Please take the records that follow and repeat exactly the lines starting with the line with "- CHROMA_PATH (default: ./database/chroma_db)" and going on through the line with "- Note: Redis".

━━ DATA LISTING

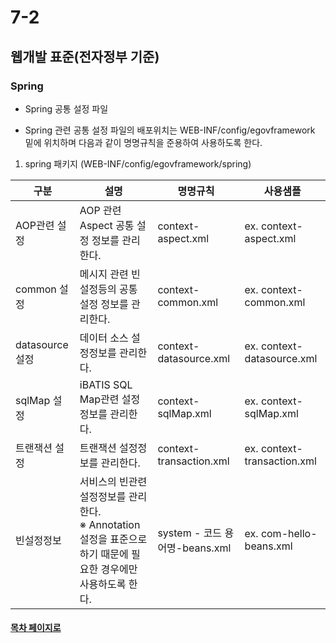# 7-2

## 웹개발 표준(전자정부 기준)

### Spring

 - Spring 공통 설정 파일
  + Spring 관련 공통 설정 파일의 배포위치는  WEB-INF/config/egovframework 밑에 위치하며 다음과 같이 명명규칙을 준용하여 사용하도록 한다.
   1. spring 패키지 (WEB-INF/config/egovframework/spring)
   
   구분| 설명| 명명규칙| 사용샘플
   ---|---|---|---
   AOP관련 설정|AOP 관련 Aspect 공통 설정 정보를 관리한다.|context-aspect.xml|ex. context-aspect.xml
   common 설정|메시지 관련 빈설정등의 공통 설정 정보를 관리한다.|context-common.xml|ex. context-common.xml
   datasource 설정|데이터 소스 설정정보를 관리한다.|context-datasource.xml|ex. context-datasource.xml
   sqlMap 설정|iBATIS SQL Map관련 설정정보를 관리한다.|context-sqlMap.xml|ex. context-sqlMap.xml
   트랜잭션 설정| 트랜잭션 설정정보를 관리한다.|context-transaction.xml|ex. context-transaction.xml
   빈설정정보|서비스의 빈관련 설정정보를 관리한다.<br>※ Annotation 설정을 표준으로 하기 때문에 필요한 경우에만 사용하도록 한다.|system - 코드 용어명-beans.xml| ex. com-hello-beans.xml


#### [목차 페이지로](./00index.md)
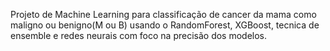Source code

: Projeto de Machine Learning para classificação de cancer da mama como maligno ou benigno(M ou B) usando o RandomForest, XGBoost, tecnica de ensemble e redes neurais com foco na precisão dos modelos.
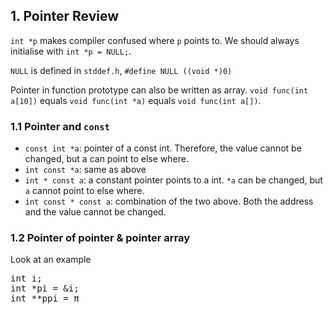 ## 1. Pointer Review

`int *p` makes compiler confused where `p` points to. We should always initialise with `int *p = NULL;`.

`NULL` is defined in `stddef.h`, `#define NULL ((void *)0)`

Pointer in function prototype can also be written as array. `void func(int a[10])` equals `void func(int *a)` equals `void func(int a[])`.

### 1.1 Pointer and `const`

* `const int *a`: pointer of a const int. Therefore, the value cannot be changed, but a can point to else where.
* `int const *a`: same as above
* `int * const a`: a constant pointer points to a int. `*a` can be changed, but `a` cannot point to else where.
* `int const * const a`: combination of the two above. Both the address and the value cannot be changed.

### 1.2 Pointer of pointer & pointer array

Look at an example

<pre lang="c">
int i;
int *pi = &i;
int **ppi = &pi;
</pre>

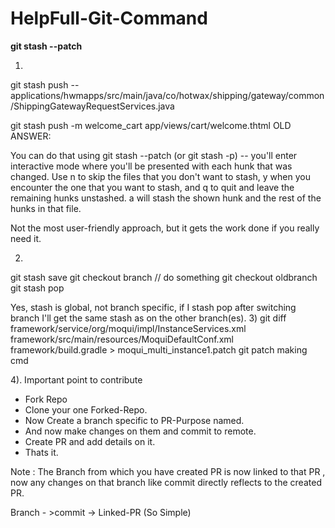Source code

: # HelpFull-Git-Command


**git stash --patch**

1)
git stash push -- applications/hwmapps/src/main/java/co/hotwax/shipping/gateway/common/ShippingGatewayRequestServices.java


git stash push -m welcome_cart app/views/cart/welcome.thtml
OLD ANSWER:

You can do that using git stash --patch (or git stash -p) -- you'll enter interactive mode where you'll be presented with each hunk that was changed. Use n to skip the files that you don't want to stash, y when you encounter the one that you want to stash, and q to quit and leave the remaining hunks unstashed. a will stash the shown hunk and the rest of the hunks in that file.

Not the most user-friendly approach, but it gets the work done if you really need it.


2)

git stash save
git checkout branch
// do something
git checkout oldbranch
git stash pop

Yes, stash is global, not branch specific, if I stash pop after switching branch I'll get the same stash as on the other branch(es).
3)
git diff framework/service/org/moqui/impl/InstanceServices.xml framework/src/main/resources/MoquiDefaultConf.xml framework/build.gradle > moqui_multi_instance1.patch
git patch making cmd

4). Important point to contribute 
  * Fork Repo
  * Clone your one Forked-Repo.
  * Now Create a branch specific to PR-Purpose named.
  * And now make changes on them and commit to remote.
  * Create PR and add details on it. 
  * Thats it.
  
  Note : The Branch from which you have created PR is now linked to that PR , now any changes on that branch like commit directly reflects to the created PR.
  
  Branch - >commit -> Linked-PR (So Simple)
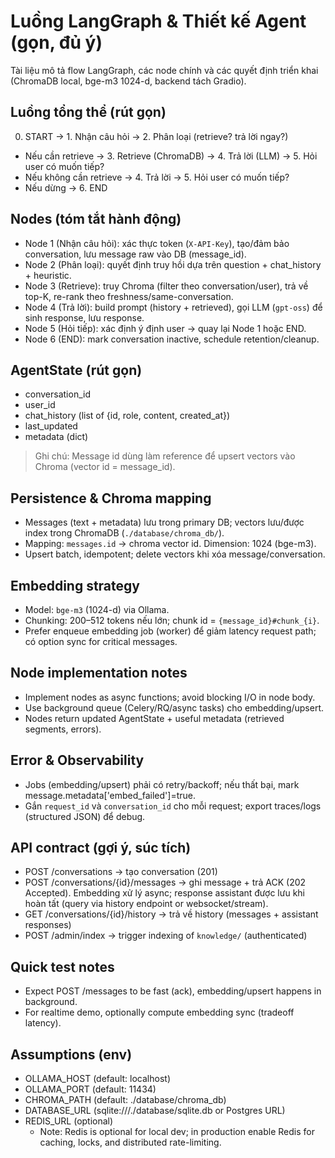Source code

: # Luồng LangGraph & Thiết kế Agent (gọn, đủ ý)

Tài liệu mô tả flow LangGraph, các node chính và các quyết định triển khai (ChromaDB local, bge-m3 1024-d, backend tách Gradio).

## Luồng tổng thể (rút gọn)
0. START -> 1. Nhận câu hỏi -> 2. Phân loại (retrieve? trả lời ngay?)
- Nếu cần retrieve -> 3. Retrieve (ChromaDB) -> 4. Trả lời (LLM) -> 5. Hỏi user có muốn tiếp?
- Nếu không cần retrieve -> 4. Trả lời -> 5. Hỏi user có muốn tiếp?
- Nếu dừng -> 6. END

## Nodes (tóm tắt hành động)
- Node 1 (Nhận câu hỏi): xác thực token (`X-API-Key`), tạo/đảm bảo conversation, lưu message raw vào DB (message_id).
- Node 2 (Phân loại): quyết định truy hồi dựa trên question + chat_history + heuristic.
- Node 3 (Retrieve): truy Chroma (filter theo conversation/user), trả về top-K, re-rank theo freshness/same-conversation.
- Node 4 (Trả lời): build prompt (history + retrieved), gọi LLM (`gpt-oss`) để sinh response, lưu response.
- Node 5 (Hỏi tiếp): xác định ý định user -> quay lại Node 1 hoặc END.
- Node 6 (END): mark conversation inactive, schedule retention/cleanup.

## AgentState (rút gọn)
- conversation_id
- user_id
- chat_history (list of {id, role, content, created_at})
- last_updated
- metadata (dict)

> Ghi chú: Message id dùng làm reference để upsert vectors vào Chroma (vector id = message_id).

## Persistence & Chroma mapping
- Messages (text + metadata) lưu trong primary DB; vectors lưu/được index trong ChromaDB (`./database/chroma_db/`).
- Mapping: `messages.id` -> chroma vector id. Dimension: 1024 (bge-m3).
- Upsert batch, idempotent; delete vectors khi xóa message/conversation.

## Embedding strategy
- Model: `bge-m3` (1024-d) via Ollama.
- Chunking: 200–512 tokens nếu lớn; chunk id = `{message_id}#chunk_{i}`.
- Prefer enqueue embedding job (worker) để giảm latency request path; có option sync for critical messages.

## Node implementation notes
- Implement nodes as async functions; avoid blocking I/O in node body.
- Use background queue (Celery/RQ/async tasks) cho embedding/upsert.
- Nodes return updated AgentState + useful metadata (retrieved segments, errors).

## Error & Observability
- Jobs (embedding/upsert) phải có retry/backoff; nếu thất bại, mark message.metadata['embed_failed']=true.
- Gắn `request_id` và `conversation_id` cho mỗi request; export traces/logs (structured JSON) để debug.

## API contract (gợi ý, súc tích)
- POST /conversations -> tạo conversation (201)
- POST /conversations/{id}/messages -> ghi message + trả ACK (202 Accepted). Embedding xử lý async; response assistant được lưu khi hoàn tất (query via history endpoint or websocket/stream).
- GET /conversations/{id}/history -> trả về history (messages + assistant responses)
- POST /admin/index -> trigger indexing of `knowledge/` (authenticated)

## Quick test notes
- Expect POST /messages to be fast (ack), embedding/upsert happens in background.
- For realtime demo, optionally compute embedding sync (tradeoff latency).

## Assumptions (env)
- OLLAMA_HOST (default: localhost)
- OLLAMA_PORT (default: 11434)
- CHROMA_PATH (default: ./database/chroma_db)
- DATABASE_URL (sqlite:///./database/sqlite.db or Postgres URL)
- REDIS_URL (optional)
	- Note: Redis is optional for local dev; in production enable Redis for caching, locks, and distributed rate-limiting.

━━━━
━━ DATA LISTING

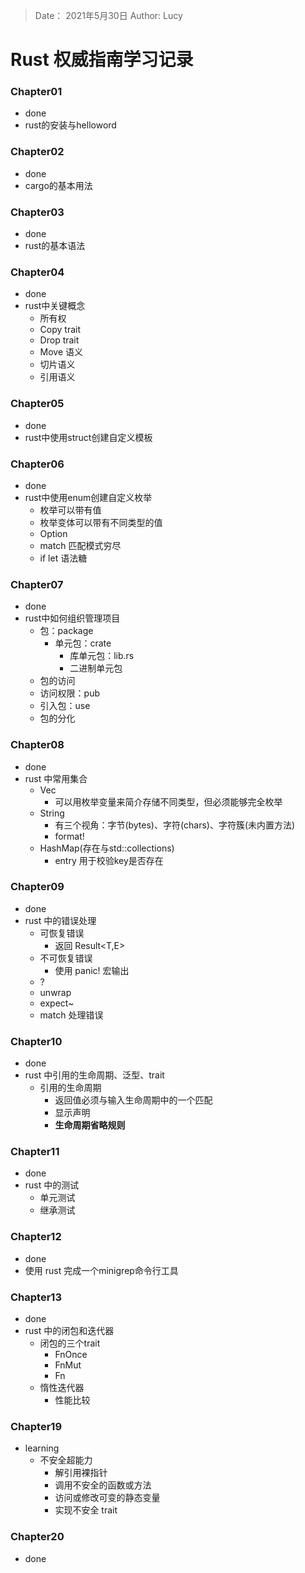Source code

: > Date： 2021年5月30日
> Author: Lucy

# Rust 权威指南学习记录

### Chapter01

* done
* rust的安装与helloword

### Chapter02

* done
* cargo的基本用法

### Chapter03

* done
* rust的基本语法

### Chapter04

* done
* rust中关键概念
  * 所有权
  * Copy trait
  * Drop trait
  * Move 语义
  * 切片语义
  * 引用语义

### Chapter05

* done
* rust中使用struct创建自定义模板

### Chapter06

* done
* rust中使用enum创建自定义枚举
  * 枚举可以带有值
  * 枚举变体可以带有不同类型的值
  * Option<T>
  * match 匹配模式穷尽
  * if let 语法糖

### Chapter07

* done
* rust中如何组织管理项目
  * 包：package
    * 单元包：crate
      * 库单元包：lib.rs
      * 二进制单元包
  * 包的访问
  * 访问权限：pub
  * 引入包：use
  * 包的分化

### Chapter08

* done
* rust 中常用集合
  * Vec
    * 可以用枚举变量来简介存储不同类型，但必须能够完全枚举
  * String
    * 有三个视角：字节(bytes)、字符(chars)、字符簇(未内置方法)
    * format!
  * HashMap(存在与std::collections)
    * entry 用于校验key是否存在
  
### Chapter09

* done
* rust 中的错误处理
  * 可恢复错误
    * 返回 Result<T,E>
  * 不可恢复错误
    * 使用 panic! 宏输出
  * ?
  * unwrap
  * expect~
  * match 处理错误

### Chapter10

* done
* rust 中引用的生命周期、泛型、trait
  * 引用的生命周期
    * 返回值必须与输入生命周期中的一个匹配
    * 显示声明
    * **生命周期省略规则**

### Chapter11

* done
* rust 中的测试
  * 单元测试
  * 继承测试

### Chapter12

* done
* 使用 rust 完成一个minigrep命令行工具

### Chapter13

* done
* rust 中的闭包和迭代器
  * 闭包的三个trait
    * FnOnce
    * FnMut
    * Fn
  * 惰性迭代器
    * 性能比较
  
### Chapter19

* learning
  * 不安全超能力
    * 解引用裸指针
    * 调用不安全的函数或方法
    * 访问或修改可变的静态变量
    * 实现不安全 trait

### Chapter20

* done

━━━━
━━ DATA LISTING

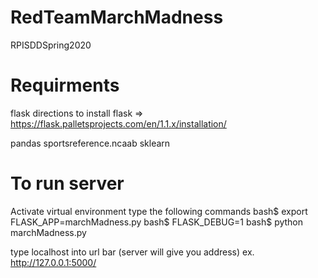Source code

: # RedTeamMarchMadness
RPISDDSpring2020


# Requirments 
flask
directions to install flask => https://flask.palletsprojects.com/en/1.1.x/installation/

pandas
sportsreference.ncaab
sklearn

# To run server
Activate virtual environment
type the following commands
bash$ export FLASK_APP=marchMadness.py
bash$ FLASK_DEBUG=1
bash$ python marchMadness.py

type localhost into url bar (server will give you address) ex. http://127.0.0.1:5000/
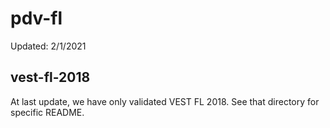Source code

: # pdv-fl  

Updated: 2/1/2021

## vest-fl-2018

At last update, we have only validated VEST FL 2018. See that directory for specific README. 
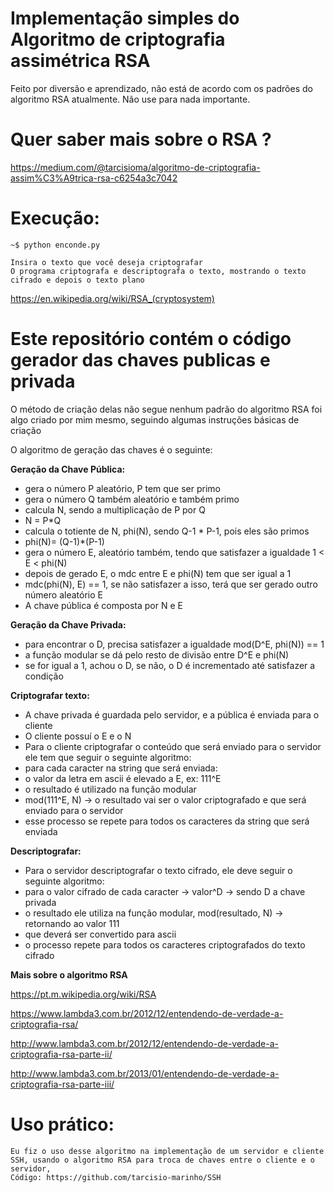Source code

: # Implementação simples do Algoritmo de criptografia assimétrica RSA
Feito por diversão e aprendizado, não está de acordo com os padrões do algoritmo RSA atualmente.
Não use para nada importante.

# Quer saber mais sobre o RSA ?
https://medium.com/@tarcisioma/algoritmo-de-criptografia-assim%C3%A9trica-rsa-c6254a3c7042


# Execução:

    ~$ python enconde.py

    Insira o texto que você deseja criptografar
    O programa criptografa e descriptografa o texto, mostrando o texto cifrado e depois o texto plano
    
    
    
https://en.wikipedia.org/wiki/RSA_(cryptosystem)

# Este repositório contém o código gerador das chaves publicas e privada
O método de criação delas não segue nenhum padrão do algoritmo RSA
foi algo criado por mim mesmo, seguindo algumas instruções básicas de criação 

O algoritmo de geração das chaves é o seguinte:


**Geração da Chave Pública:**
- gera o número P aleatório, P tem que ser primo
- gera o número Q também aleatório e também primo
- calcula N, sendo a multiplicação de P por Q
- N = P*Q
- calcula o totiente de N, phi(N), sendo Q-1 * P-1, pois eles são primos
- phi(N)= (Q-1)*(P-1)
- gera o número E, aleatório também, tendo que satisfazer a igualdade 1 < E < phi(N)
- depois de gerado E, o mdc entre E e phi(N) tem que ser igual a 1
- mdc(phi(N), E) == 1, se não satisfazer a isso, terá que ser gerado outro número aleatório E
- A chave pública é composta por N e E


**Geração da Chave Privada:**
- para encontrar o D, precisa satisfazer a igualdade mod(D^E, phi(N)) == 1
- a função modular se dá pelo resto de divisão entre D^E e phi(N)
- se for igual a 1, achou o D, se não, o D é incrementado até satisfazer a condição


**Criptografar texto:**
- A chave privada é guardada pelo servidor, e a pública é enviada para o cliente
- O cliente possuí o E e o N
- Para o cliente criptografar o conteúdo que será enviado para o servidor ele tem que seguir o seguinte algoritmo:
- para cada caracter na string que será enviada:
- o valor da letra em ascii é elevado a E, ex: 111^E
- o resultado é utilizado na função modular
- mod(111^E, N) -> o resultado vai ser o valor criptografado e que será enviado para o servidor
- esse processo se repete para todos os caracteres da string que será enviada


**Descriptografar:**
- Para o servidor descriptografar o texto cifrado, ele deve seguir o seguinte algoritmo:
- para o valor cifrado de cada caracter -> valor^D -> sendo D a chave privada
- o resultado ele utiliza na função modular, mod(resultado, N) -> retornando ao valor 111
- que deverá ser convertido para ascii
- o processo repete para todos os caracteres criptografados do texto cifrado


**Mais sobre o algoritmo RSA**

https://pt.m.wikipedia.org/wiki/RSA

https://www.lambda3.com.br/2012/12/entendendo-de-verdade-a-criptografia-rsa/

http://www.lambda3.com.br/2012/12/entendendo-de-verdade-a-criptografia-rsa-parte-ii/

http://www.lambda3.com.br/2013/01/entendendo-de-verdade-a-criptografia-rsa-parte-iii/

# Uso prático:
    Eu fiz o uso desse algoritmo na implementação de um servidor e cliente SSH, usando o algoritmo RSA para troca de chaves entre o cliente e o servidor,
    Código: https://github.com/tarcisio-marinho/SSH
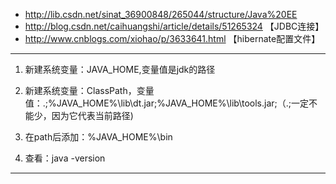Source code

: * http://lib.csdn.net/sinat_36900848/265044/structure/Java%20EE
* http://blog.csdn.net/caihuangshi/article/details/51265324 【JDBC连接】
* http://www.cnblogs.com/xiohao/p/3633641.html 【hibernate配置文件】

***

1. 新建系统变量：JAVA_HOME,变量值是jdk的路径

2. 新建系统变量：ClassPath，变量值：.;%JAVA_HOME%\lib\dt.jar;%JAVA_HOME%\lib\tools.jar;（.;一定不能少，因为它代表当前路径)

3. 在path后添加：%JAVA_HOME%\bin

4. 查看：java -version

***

━━━━

=== ANSWER TO THE EXERCISE ===
- CHROMA_PATH (default: ./database/chroma_db)
- DATABASE_URL (sqlite:///./database/sqlite.db or Postgres URL)
- REDIS_URL (optional)
	- Note: Redis is optional for local dev; in production enable Redis for caching, locks, and distributed rate-limiting.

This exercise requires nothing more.